Professor Sajó has published extensively on constitutionalism, the rule of law, theory of democracy, the secular state, human rights, and media regulation. His recent publications include Routledge Handbook of Illiberalism (2022, co-edited with Renáta Uitz and Stephen Holmes), Ruling by Cheating: Governance in Illiberal Democracy (2021), Constitution of Freedom: An Introduction to Legal Constitutionalism (2017, co-authored with Renáta Uitz), and The Oxford Handbook on Comparative Constitutional Law (2012, co-edited with Michel Rosenfeld). In 2020, professor Sajó was appointed to the Meta Oversight Board, an independent body to which people can appeal if they disagree with corporate decisions about Facebook or Instagram content.
András Sajó was interviewed by Dmytro Vovk.
Do you see any comprehensive doctrine of freedom of religion or belief (FoRB) in European Court of Human Rights jurisprudence? Or does the Court use a more case-by-case approach and, as you said in one of your works with respect to national constitutional systems, has the Court “avoided arriving at unequivocal answers to the question of church-state or religion-state relations?”

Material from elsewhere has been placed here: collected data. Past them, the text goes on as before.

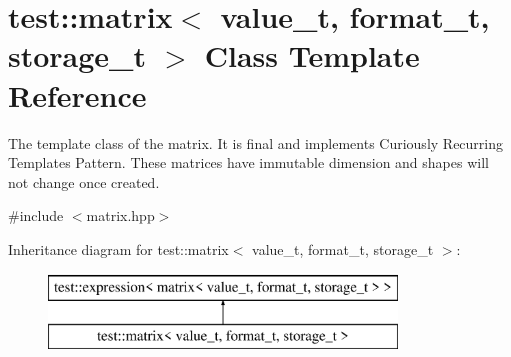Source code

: \hypertarget{classtest_1_1matrix}{}\section{test\+::matrix$<$ value\+\_\+t, format\+\_\+t, storage\+\_\+t $>$ Class Template Reference}
\label{classtest_1_1matrix}


The template class of the matrix. It is final and implements Curiously Recurring Templates Pattern. These matrices have immutable dimension and shapes will not change once created.  




{\ttfamily \#include $<$matrix.\+hpp$>$}

Inheritance diagram for test\+::matrix$<$ value\+\_\+t, format\+\_\+t, storage\+\_\+t $>$\+:\begin{figure}[H]
\begin{center}
\leavevmode
\includegraphics[height=2.000000cm]{classtest_1_1matrix}
\end{center}
\end{figure}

If you try to make an analysis of ECtHR jurisprudence, you will see that it is significantly circumstantial. The Court got into the FoRB area relatively late, in Kokkinakis v. Greece (1993). It has a rather strong and relatively coherent approach when it comes to individual exercise of religion. However, when it comes to areas where FoRB conflicts with other rights like freedom of speech or non-discrimination, the Court’s jurisprudence becomes somewhat less clear. Think about employment and labor rights. Although the Court has decided on the matter, I’m not so sure that this is the final word, particularly because of the latest developments in the European Court of Justice, which seems to go in a different direction. The same is true regarding church-state relations. Public secondary education is an obvious example here. Compare Folgerø and Others v. Norway (2007) with Lautsi v. Italy (2011), and you will see the same principles resulted in very different conclusions. So there are some guiding principles, but the way they apply is to a very great extent determined by national differences. That makes it much more akin to a case-by-case approach.